Thought for the week: Close and personal

‘When were you last close to crowds of grasshoppers?’

'The statistics pour down on us, telling us that we – we human beings – have wiped out sixty per cent of mammals, birds, fish and reptiles since 1970.' | Photo: Rawpixel / Unsplash.

A member of our Meeting holds a regular poetry group, where Friends and their friends offer either favourite poems or their own work. Last time, I read ‘Elegy Written in a Country Churchyard’ by Thomas Gray.

Afterwards, what struck me about the poem was not so much the number of quotations – even clichés – that have survived, like ‘Far from the madding crowd’, but an almost passing reference to ‘the moping owl’ in the church’s ‘ivy-mantled tower’.

When did you last see, or even hear, an owl perched on a church tower? And if I had read this passage from John Clare, would you say: ‘Yes, I’ve experienced that’?
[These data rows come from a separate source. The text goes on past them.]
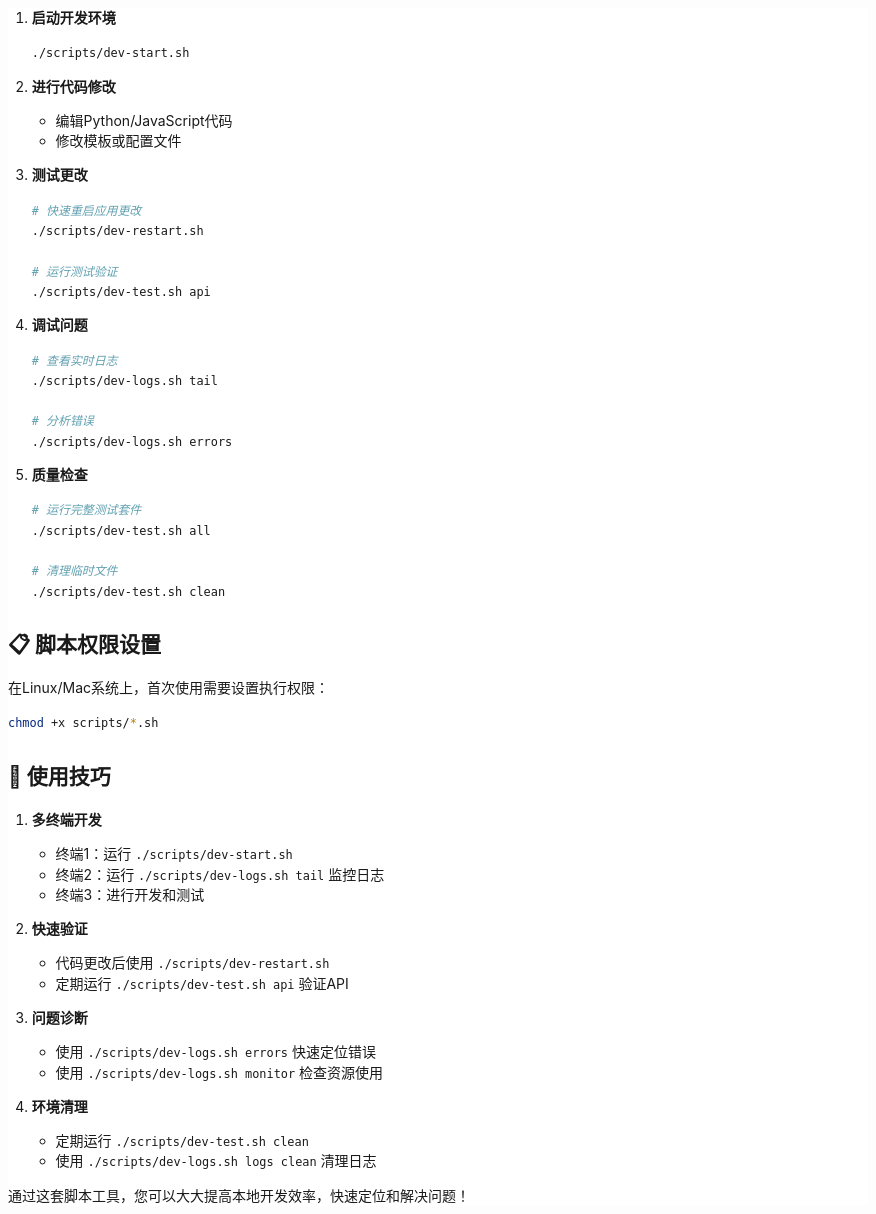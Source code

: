 1. **启动开发环境**
   ```bash
   ./scripts/dev-start.sh
   ```

2. **进行代码修改**
   - 编辑Python/JavaScript代码
   - 修改模板或配置文件

3. **测试更改**
   ```bash
   # 快速重启应用更改
   ./scripts/dev-restart.sh
   
   # 运行测试验证
   ./scripts/dev-test.sh api
   ```

4. **调试问题**
   ```bash
   # 查看实时日志
   ./scripts/dev-logs.sh tail
   
   # 分析错误
   ./scripts/dev-logs.sh errors
   ```

5. **质量检查**
   ```bash
   # 运行完整测试套件
   ./scripts/dev-test.sh all
   
   # 清理临时文件
   ./scripts/dev-test.sh clean
   ```

## 📋 脚本权限设置

在Linux/Mac系统上，首次使用需要设置执行权限：

```bash
chmod +x scripts/*.sh
```

## 🎯 使用技巧

1. **多终端开发**
   - 终端1：运行 `./scripts/dev-start.sh`
   - 终端2：运行 `./scripts/dev-logs.sh tail` 监控日志
   - 终端3：进行开发和测试

2. **快速验证**
   - 代码更改后使用 `./scripts/dev-restart.sh`
   - 定期运行 `./scripts/dev-test.sh api` 验证API

3. **问题诊断**
   - 使用 `./scripts/dev-logs.sh errors` 快速定位错误
   - 使用 `./scripts/dev-logs.sh monitor` 检查资源使用

4. **环境清理**
   - 定期运行 `./scripts/dev-test.sh clean`
   - 使用 `./scripts/dev-logs.sh logs clean` 清理日志

通过这套脚本工具，您可以大大提高本地开发效率，快速定位和解决问题！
Summer is a prodigal of joy. The grass
Swarms with delighted insects as I pass,
And crowds of grasshoppers at every stride
Jump out all ways with happiness their guide;
And from my brushing feet moths flit away…

When were you last close to crowds of grasshoppers? Rose Flint, one of our finest contemporary poets of nature, nails the problem in her poem ‘Flocks’:

How is the emptying world for birds
that once flew in tumbled flocks of hundreds?
There is no shield against the wind, no
wisdom songs, no safe community of others.

I am now in a state of grief over this. The statistics pour down on us, telling us that we – we human beings – have wiped out sixty per cent of mammals, birds, fish and reptiles since 1970. What is to be done?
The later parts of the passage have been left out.